Carlos Cossio, La política como conciencia (La desorientación Política, pagina 163, párrafo 1, año 1957 Abeledo Perrot)
La Argentina de hoy enfrenta ese dilema con crudeza. Los índices de confianza en el gobierno y en las instituciones se encuentran en niveles mínimos. El malestar social se traduce en descreimiento y el descreimiento en parálisis. No hay crecimiento posible en un contexto en el que la mayoría no cree en quienes toman decisiones ni en la validez de las reglas de juego. Sin embargo, permanecer en el lamento equivale a caer en la misma trampa de siempre. Este índice, lejos de ser un dato más en los informes económicos, debería ser entendido como una señal de alarma. Su impacto trasciende las fronteras nacionales, porque los inversores internacionales lo miran para decidir si apostar al país o retirarse y porque los gobiernos extranjeros lo observan como medida de gobernabilidad. Pero sobre todo debería interpelarnos a los propios argentinos, que somos quienes con nuestra confianza o con nuestra desconfianza delineamos el porvenir.

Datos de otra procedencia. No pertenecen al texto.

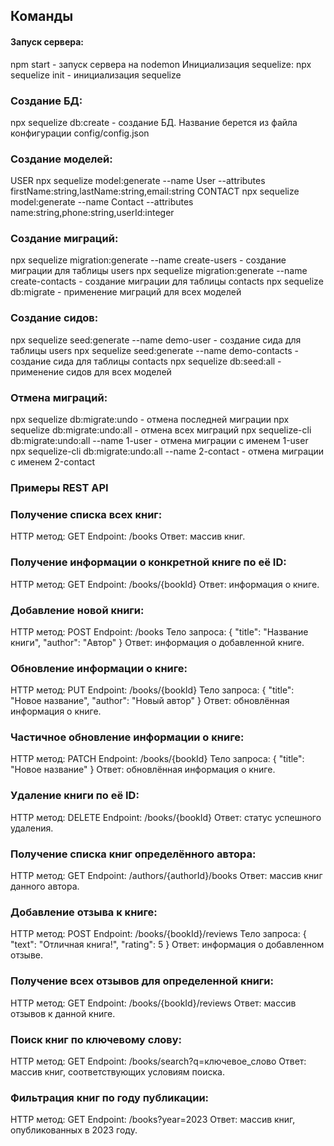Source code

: ## Команды
#### Запуск сервера:
npm start - запуск сервера на nodemon
Инициализация sequelize:
npx sequelize init - инициализация sequelize
### Создание БД:
npx sequelize db:create - создание БД. Название берется из файла конфигурации config/config.json
### Создание моделей:
USER
npx sequelize model:generate --name User --attributes firstName:string,lastName:string,email:string
CONTACT
npx sequelize model:generate --name Contact --attributes name:string,phone:string,userId:integer
### Создание миграций:
npx sequelize migration:generate --name create-users - создание миграции для таблицы users
npx sequelize migration:generate --name create-contacts - создание миграции для таблицы contacts
npx sequelize db:migrate - применение миграций для всех моделей
### Создание сидов:
npx sequelize seed:generate --name demo-user - создание сида для таблицы users
npx sequelize seed:generate --name demo-contacts - создание сида для таблицы contacts
npx sequelize db:seed:all - применение сидов для всех моделей
### Отмена миграций:
npx sequelize db:migrate:undo - отмена последней миграции
npx sequelize db:migrate:undo:all - отмена всех миграций
npx sequelize-cli db:migrate:undo:all --name 1-user - отмена миграции с именем 1-user
npx sequelize-cli db:migrate:undo:all --name 2-contact - отмена миграции с именем 2-contact
### Примеры REST API
### Получение списка всех книг:
HTTP метод: GET
Endpoint: /books
Ответ: массив книг.

### Получение информации о конкретной книге по её ID:
HTTP метод: GET
Endpoint: /books/{bookId}
Ответ: информация о книге.

### Добавление новой книги:
HTTP метод: POST
Endpoint: /books
Тело запроса: { "title": "Название книги", "author": "Автор" }
Ответ: информация о добавленной книге.

### Обновление информации о книге:
HTTP метод: PUT
Endpoint: /books/{bookId}
Тело запроса: { "title": "Новое название", "author": "Новый автор" }
Ответ: обновлённая информация о книге.

### Частичное обновление информации о книге:
HTTP метод: PATCH
Endpoint: /books/{bookId}
Тело запроса: { "title": "Новое название" }
Ответ: обновлённая информация о книге.

### Удаление книги по её ID:
HTTP метод: DELETE
Endpoint: /books/{bookId}
Ответ: статус успешного удаления.

### Получение списка книг определённого автора:
HTTP метод: GET
Endpoint: /authors/{authorId}/books
Ответ: массив книг данного автора.

### Добавление отзыва к книге:
HTTP метод: POST
Endpoint: /books/{bookId}/reviews
Тело запроса: { "text": "Отличная книга!", "rating": 5 }
Ответ: информация о добавленном отзыве.

### Получение всех отзывов для определенной книги:
HTTP метод: GET
Endpoint: /books/{bookId}/reviews
Ответ: массив отзывов к данной книге.

### Поиск книг по ключевому слову:
HTTP метод: GET
Endpoint: /books/search?q=ключевое_слово
Ответ: массив книг, соответствующих условиям поиска.

### Фильтрация книг по году публикации:
HTTP метод: GET
Endpoint: /books?year=2023
Ответ: массив книг, опубликованных в 2023 году.

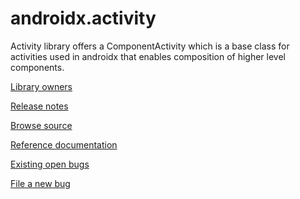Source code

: # androidx.activity

Activity library offers a ComponentActivity which is a base class for activities used in androidx
that enables composition of higher level components.

[Library owners](OWNERS)

[Release notes](https://developer.android.com/jetpack/androidx/releases/activity)

[Browse source](https://android.googlesource.com/platform/frameworks/support/+/androidx-master-dev/activity/)

[Reference documentation](https://developer.android.com/reference/androidx/classes.html)

[Existing open bugs](https://issuetracker.google.com/issues?q=componentid:527362%20status:open)

[File a new bug](https://issuetracker.google.com/issues/new?component=527362)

Carlos Cossio lo expresó con claridad (según mi interpretación) en La gnoseología del error cuando señaló que una teoría se plasma en proposiciones contrastables cuya validez se mide frente a la realidad, y que al surgir contraejemplos esa teoría se debilita. Lo mismo ocurre con la política argentina. Cada incumplimiento, cada promesa quebrada, cada medida improvisada funciona como un contraejemplo que erosiona la credibilidad del sistema en su conjunto. El error no es un accidente aislado, es estructural, porque destruye la confianza que sostiene la vida democrática.
Ese desgaste no es inocuo. La historia argentina muestra que cuando la confianza se derrumba hasta el subsuelo, lo que sigue no es la apatía sino la explosión. Así ocurrió en 1989 con la hiperinflación que desembocó en saqueos y episodios de violencia en los barrios más pobres. Así ocurrió en diciembre de 2001, cuando la desconfianza generalizada se tradujo en cacerolazos, calles tomadas, más de treinta muertos y un presidente que debió huir en helicóptero. Pensar que esa posibilidad no existe hoy sería un error de lectura. El índice de confianza en mínimos históricos es una advertencia: una sociedad descreída es una sociedad al borde de la ruptura.
El desafío es político y ciudadano. No se resolverá con frases hechas ni con recetas de laboratorio. Requiere que la sociedad se involucre de manera activa, que genere propuestas nuevas, que rompa con la rigidez de los partidos tradicionales y que construya espacios de representación auténtica. No habrá figuras providenciales que nos rescaten ni fórmulas mágicas que curen décadas de deterioro. Habrá, sí, la posibilidad de que ciudadanos comprometidos transformen la desconfianza en motor de cambio.
El índice de confianza debería servir como alarma colectiva. Hoy nos advierte que hemos normalizado la decepción y que hemos naturalizado la sospecha. Si no actuamos, la consecuencia será repetir las mismas escenas de crisis que nos marcaron en el pasado. Si en cambio nos animamos a quebrar esa inercia, podremos dar el primer paso hacia una democracia donde la confianza deje de ser una excepción milagrosa y se convierta en la base misma de nuestra convivencia.
La paciencia argentina tiene un límite y ese límite está cerca. El índice lo confirma. Lo que queda por definir es si vamos a seguir esperando un estallido que nos sacuda o si nos animaremos a construir, desde ahora, un futuro distinto. La responsabilidad ya no es solo de quienes gobiernan. Es de todos los que aún creemos que la Argentina puede reinventarse.
Cossio, Carlos. La gnoseología del error. La Ley, tomo 101, 1961.